** Record set follows **

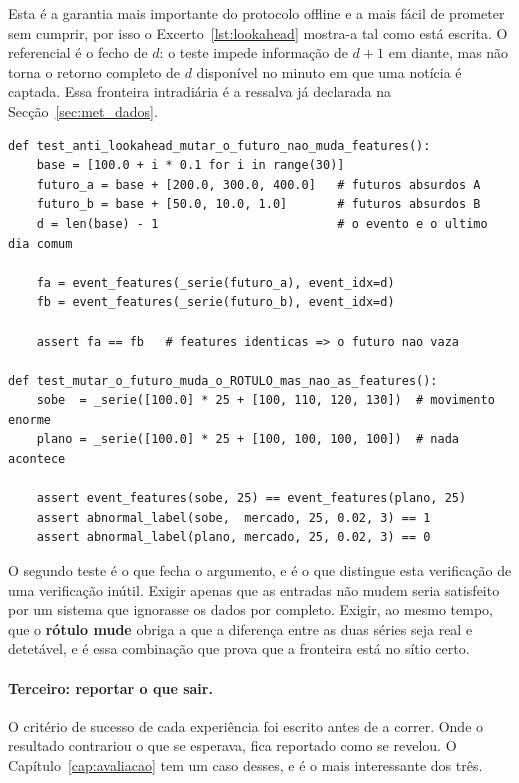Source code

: Esta é a garantia mais importante do protocolo offline e a mais fácil de prometer sem cumprir, por
isso o Excerto~\ref{lst:lookahead} mostra-a tal como está escrita. O referencial é o fecho de $d$:
o teste impede informação de $d+1$ em diante, mas não torna o retorno completo de $d$ disponível no
minuto em que uma notícia é captada. Essa fronteira intradiária é a ressalva já declarada na
Secção~\ref{sec:met_dados}.

\begin{lstlisting}[label=lst:lookahead, caption={Os \textbf{dois} testes que impedem o futuro de entrar
nas entradas. O primeiro exige que duas séries com futuros diferentes dêem entradas iguais; o
segundo, que é o que fecha o argumento, exige ao mesmo tempo que o \emph{rótulo} mude.}]
def test_anti_lookahead_mutar_o_futuro_nao_muda_features():
    base = [100.0 + i * 0.1 for i in range(30)]
    futuro_a = base + [200.0, 300.0, 400.0]   # futuros absurdos A
    futuro_b = base + [50.0, 10.0, 1.0]       # futuros absurdos B
    d = len(base) - 1                         # o evento e o ultimo dia comum

    fa = event_features(_serie(futuro_a), event_idx=d)
    fb = event_features(_serie(futuro_b), event_idx=d)

    assert fa == fb   # features identicas => o futuro nao vaza

def test_mutar_o_futuro_muda_o_ROTULO_mas_nao_as_features():
    sobe  = _serie([100.0] * 25 + [100, 110, 120, 130])  # movimento enorme
    plano = _serie([100.0] * 25 + [100, 100, 100, 100])  # nada acontece

    assert event_features(sobe, 25) == event_features(plano, 25)
    assert abnormal_label(sobe,  mercado, 25, 0.02, 3) == 1
    assert abnormal_label(plano, mercado, 25, 0.02, 3) == 0
\end{lstlisting}

O segundo teste é o que fecha o argumento, e é o que distingue esta verificação de uma verificação
inútil. Exigir apenas que as entradas não mudem seria satisfeito por um sistema que
ignorasse os dados por completo. Exigir, ao mesmo tempo, que o \textbf{rótulo mude} obriga a que a
diferença entre as duas séries seja real e detetável, e é essa combinação que prova que a fronteira
está no sítio certo.

\paragraph{Terceiro: reportar o que sair.}
O critério de sucesso de cada experiência foi escrito antes de a correr. Onde o resultado contrariou
o que se esperava, fica reportado como se revelou. O Capítulo~\ref{cap:avaliacao} tem um caso desses,
e é o mais interessante dos três.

** End of Record set **

» **Assigned task**
Only the lines above from the one with "futuro de entrar" through the one with "futuro_b = base" should be duplicated, character for character.

» **Response**
\begin{lstlisting}[label=lst:lookahead, caption={Os \textbf{dois} testes que impedem o futuro de entrar
nas entradas. O primeiro exige que duas séries com futuros diferentes dêem entradas iguais; o
segundo, que é o que fecha o argumento, exige ao mesmo tempo que o \emph{rótulo} mude.}]
def test_anti_lookahead_mutar_o_futuro_nao_muda_features():
    base = [100.0 + i * 0.1 for i in range(30)]
    futuro_a = base + [200.0, 300.0, 400.0]   # futuros absurdos A
    futuro_b = base + [50.0, 10.0, 1.0]       # futuros absurdos B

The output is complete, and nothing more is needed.